■ Exercise objective:
Return every line below in which "label" appears.

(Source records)
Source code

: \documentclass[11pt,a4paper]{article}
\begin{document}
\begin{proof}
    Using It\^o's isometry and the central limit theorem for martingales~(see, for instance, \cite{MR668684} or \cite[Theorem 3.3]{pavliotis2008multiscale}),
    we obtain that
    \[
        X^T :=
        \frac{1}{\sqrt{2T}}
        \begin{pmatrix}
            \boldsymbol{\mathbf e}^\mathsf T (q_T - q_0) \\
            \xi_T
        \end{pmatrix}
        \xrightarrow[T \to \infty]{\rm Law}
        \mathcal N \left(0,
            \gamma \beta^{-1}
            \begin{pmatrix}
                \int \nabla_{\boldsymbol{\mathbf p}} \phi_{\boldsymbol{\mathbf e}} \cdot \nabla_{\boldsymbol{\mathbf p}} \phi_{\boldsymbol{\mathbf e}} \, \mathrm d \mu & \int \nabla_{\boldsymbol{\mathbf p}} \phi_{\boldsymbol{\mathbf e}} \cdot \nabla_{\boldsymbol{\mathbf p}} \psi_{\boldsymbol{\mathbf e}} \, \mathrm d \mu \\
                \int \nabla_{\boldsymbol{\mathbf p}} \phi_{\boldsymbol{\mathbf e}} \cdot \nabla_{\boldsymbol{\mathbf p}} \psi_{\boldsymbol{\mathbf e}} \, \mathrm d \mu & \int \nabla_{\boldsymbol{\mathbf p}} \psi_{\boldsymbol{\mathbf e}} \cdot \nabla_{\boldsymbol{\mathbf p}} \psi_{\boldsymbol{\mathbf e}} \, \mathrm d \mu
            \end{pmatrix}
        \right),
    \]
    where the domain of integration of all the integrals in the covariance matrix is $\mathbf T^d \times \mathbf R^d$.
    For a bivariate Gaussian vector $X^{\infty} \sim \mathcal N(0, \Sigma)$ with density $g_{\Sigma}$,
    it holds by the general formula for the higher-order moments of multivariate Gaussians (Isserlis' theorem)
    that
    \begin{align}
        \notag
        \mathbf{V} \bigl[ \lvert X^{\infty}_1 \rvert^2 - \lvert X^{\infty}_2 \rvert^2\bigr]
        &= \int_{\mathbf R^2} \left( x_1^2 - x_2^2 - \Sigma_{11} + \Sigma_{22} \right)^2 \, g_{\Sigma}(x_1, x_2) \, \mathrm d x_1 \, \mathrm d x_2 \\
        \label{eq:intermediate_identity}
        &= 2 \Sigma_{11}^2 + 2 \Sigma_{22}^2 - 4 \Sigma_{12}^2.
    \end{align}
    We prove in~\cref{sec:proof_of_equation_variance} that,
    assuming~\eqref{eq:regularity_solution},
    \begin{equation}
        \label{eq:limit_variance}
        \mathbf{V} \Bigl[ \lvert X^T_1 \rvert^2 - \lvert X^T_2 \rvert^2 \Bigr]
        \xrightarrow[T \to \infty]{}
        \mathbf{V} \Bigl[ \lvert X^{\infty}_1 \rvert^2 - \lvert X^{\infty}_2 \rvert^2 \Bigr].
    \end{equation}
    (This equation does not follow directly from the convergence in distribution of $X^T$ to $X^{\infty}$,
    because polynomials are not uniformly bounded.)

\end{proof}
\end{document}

■ Result:
        \label{eq:intermediate_identity}
        \label{eq:limit_variance}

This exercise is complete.